Jackson, a tribal council member with the Pokagon Band of Potawatomi Indians, presented at the Niles District Library Thursday. Her program, titled “Honor and Protect: Potawatomi Waterways,” was offered as part of Water/Ways, a traveling Smithsonian exhibit that is designed to show people how water has shaped local communities. The exhibit will be at the Niles District Library until Feb. 16.
Jackson has been working to protect water on Potawatomi lands for more than 20 years. Her presentation Thursday discussed the ways that Pokagon women work to protect the water as a natural resource.
“I’m here to talk about our water and what we — as native women — do for our water,” Jackson said. “It is our job as women to care for the water. We are life-givers.”
One of the main things that tribal women do to protect the water is to host an annual Women’s Water Walk each year on the Friday before Labor Day. Jackson said she was tasked with organizing the Women’s Water Walk by Josephine Mandamin, an Anishinaabe elder and water activist involved with the Mother Earth Water Walkers. Since 2003, Josephine has walked the shorelines of all the Great Lakes to thank the water and raise awareness about protecting it.
For the last 11 years, the Pokagon Band has hosted its own water walk in Dowagiac. For the event, Pokagon women and the men that support them host a sunrise ceremony at Gage Street Lake where they “feed” the water with strawberries and oatmeal-like ingredients before embarking on a 13-mile walk to Rodgers Lake.

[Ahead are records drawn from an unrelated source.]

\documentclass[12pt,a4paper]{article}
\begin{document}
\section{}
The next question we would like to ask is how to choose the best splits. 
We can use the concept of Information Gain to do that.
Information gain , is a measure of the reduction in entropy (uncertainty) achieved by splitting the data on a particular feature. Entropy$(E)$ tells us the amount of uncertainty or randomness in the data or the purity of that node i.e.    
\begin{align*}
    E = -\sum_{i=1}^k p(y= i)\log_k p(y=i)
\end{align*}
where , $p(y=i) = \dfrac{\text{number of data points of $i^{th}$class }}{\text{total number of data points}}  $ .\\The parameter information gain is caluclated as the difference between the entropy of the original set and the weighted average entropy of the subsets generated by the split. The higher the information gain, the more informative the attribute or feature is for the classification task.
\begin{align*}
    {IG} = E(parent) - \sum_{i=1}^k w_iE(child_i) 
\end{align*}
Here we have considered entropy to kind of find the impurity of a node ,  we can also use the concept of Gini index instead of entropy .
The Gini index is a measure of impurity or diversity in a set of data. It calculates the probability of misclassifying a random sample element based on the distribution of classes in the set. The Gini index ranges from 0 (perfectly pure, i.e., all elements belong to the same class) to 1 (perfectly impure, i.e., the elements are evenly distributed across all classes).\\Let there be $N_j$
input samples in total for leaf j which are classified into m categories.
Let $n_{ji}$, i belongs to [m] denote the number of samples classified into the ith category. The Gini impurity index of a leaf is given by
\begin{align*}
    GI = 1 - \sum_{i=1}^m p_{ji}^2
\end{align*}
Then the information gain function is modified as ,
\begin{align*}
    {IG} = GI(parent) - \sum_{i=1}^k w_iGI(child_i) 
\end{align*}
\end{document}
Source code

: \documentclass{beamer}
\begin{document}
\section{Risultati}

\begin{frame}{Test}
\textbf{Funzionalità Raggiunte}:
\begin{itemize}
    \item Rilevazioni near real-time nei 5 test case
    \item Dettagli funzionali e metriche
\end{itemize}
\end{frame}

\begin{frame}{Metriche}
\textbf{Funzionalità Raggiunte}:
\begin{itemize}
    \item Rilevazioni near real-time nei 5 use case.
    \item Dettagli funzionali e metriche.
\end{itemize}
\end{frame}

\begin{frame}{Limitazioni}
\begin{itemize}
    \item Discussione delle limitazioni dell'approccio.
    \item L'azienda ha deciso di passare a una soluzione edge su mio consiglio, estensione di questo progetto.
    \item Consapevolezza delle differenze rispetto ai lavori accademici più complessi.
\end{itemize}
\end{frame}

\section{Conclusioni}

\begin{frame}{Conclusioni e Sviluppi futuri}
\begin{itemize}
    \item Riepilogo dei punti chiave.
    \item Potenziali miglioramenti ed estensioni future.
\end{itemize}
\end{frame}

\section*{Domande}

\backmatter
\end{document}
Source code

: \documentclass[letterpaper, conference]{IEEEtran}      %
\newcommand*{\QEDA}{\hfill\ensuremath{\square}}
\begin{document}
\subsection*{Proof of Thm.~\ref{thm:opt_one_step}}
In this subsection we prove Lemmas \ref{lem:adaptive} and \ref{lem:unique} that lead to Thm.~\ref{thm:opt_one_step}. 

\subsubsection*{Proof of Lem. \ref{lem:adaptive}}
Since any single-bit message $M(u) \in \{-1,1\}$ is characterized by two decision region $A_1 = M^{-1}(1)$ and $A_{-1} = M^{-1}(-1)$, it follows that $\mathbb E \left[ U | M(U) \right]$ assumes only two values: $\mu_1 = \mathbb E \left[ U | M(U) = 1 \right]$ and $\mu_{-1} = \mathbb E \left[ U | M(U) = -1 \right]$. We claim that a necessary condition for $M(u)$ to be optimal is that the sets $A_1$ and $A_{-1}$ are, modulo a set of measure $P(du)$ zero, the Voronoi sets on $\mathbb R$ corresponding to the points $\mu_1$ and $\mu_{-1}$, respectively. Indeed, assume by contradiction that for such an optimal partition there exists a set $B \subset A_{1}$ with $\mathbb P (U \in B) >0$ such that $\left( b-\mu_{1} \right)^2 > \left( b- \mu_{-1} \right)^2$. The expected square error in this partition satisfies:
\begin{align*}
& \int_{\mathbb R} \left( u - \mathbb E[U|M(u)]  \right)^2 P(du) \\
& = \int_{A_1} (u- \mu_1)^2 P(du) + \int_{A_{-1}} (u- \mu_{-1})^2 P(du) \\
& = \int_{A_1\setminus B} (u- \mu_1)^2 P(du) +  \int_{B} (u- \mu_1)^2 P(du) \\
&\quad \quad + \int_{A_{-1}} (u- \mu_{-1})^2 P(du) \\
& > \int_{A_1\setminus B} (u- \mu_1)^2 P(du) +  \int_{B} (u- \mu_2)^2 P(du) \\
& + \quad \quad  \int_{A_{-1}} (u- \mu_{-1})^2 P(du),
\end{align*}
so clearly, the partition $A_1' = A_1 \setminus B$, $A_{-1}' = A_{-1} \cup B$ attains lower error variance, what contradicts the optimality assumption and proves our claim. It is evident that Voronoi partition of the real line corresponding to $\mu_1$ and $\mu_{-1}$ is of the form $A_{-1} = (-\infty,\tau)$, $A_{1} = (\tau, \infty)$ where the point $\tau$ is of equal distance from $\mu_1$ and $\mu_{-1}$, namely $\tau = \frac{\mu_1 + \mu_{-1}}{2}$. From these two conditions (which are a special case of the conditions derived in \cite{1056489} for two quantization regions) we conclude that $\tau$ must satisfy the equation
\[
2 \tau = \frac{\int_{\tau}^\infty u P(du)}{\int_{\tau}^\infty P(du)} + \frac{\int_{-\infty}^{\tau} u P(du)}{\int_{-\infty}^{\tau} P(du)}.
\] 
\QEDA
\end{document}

Jackson, the organizer of the event, calls it a “journey of sacrifice.”
Jackson said she is proud of the Women’s Water Walk and the way that it has grown over the years. She added she works to include children in the ceremony so that they can learn young to care for and respect the water.
Before concluding her presentation, Jackson encouraged the audience to take some lessons from the way that Pokagon women respect and protect the water. Though many will not share the same traditions as the Pokagon women, she said that because water is necessary for all people and all life, everyone needs to work together to protect it as a natural resource.
“We have to remember to say ‘thank you’ for [the water],” she said. “We have to remember that it is a gift — a privilege. It is not ours. It is not something that we own. … If we teach that to our children — as they are our future — they will continue that.”